ACTION ITEM
How many lines of the listing contain the string "without"? Only the number is wanted.

GIVEN DATA
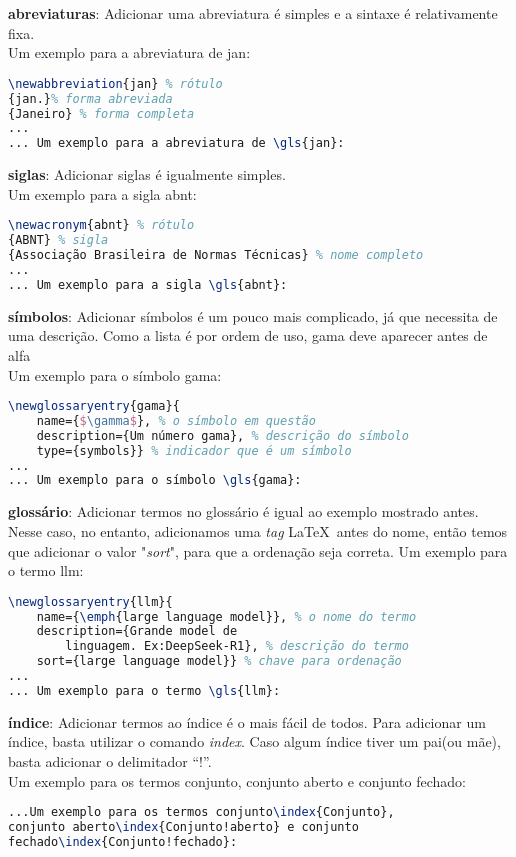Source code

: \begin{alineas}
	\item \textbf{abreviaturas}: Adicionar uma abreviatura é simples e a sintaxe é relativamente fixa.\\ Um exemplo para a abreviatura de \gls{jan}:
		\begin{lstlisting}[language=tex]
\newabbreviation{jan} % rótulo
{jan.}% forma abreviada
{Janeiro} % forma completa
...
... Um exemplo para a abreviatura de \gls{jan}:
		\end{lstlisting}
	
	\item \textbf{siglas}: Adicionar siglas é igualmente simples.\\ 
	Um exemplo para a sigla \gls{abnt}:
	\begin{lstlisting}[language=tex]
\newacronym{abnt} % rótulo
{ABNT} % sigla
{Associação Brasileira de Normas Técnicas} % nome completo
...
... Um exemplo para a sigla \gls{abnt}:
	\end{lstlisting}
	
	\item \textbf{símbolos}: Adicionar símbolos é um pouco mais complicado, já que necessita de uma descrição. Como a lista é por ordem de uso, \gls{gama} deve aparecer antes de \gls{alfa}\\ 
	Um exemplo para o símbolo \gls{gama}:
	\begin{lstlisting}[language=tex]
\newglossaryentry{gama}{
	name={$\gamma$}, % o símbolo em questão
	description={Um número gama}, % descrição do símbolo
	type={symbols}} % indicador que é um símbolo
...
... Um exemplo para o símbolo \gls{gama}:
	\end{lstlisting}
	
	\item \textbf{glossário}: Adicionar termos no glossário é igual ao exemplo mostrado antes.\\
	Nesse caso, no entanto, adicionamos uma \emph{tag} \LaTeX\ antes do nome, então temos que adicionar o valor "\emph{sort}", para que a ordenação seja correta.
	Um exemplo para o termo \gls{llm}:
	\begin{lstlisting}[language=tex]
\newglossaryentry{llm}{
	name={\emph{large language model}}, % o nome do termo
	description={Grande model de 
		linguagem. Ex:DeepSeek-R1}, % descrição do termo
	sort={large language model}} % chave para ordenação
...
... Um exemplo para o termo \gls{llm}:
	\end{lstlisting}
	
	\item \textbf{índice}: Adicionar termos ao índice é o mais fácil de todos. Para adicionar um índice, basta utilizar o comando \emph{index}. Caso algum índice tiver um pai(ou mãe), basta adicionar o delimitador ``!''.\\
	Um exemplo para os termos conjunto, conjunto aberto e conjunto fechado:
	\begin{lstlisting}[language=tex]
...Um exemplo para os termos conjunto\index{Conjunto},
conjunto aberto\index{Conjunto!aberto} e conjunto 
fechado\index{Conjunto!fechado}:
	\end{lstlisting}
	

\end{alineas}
...
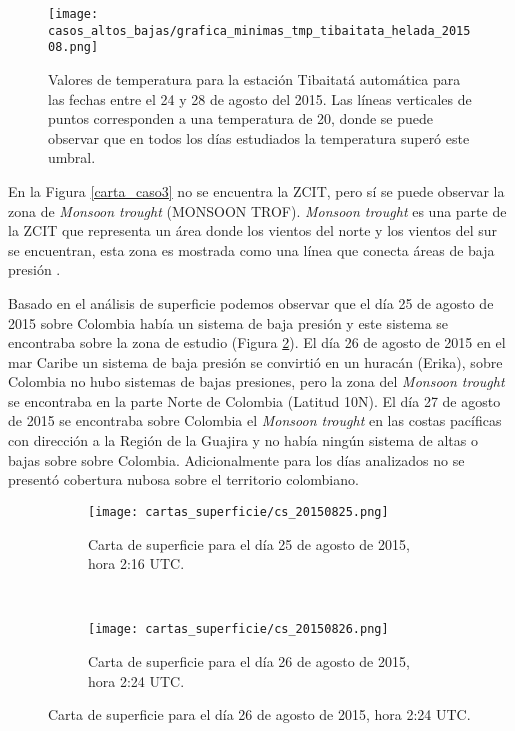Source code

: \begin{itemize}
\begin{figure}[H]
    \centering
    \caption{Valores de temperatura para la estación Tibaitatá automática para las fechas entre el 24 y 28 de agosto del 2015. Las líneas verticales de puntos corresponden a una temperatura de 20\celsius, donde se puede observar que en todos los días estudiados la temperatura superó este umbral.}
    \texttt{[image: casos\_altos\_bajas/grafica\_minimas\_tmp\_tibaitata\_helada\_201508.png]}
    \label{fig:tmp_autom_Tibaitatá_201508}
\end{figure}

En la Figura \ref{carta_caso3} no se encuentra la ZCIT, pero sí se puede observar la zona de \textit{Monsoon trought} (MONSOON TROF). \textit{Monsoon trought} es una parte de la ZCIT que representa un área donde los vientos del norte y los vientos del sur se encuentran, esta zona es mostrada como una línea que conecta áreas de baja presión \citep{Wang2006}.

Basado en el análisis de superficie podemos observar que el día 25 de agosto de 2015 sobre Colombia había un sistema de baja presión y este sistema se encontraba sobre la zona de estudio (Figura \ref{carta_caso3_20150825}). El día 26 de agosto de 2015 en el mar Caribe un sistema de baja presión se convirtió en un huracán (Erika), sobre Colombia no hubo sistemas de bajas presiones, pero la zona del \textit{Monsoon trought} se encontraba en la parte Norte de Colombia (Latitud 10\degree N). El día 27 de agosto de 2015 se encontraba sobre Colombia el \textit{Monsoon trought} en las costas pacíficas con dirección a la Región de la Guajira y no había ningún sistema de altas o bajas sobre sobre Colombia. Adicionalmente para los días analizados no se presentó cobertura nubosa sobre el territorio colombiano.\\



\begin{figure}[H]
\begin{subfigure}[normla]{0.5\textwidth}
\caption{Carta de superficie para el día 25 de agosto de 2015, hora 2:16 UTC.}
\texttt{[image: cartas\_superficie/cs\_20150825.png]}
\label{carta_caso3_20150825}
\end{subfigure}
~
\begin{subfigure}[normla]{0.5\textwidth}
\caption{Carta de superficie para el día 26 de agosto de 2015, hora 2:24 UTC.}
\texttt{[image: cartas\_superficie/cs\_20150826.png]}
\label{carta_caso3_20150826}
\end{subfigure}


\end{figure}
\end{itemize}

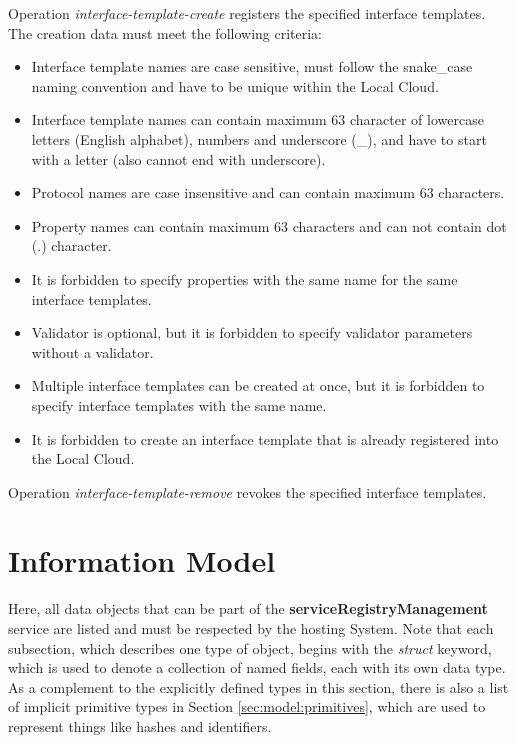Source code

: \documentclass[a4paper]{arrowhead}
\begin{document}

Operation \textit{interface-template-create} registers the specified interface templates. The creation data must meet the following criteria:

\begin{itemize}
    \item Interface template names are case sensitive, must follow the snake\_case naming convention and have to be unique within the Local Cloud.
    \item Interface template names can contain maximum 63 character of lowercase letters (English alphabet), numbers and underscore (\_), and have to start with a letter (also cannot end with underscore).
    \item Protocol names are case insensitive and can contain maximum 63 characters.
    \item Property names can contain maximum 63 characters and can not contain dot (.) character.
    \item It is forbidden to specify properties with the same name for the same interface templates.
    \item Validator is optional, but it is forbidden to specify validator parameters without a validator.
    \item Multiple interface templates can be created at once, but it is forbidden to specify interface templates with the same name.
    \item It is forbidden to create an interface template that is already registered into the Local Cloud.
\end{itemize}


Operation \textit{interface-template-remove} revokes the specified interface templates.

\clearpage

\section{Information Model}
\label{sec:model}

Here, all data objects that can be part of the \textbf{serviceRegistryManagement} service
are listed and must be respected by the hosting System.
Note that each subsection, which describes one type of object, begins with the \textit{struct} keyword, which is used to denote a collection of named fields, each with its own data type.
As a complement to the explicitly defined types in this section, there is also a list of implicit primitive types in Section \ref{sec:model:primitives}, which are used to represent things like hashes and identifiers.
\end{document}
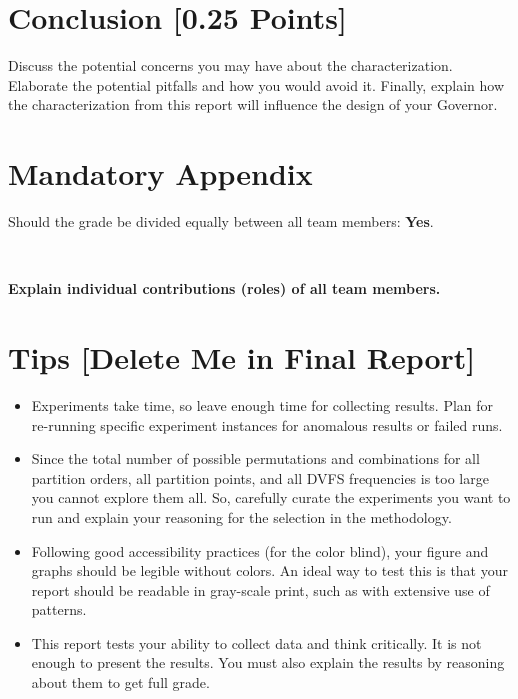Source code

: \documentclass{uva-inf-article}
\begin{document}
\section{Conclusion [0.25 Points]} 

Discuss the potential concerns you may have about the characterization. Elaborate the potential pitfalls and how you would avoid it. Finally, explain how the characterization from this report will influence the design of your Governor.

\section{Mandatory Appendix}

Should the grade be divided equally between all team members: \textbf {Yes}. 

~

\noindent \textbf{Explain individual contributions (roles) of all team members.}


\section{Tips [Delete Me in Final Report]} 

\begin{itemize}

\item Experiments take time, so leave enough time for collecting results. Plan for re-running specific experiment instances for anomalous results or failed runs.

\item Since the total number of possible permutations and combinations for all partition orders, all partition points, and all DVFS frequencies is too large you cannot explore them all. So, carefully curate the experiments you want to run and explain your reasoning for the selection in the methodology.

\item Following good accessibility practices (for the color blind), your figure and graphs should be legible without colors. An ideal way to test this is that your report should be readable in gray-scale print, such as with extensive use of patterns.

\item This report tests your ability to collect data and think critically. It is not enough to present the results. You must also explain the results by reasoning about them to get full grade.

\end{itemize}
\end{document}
* * *
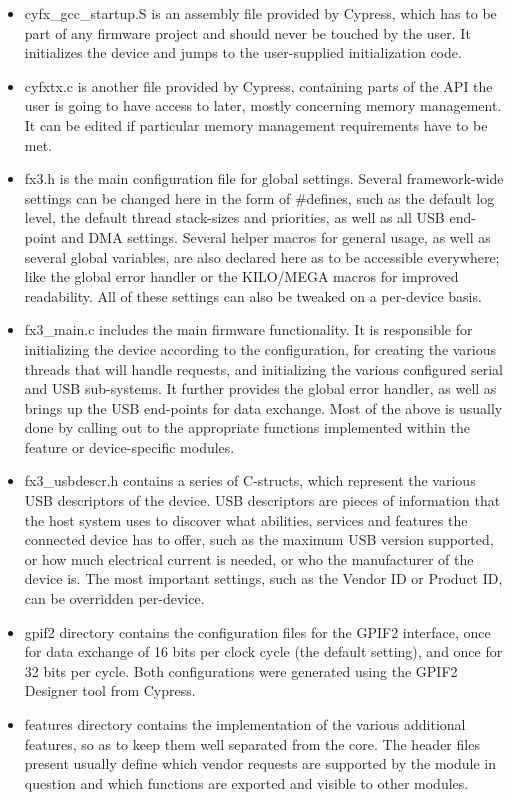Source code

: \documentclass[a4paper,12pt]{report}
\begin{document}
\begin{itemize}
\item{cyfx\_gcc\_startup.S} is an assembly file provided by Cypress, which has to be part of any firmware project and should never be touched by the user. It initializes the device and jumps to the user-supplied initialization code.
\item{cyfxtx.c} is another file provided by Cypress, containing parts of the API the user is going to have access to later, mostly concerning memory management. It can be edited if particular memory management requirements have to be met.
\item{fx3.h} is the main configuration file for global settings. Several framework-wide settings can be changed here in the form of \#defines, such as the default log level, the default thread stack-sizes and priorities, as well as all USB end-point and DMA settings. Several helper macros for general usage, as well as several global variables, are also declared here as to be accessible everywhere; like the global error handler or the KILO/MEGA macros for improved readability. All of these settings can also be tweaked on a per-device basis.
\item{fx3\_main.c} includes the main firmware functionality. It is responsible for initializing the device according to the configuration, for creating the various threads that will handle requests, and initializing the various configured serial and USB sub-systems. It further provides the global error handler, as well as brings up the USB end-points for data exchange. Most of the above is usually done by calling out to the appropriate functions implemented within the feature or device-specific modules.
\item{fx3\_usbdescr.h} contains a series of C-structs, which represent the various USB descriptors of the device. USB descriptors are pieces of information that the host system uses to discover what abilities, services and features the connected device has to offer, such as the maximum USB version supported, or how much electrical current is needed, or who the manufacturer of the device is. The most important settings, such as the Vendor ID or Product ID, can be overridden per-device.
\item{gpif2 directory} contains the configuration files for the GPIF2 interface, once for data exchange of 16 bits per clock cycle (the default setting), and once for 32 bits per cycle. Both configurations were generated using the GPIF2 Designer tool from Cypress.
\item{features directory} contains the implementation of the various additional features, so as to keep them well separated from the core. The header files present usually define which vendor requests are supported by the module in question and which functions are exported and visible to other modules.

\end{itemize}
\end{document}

ANSWER
2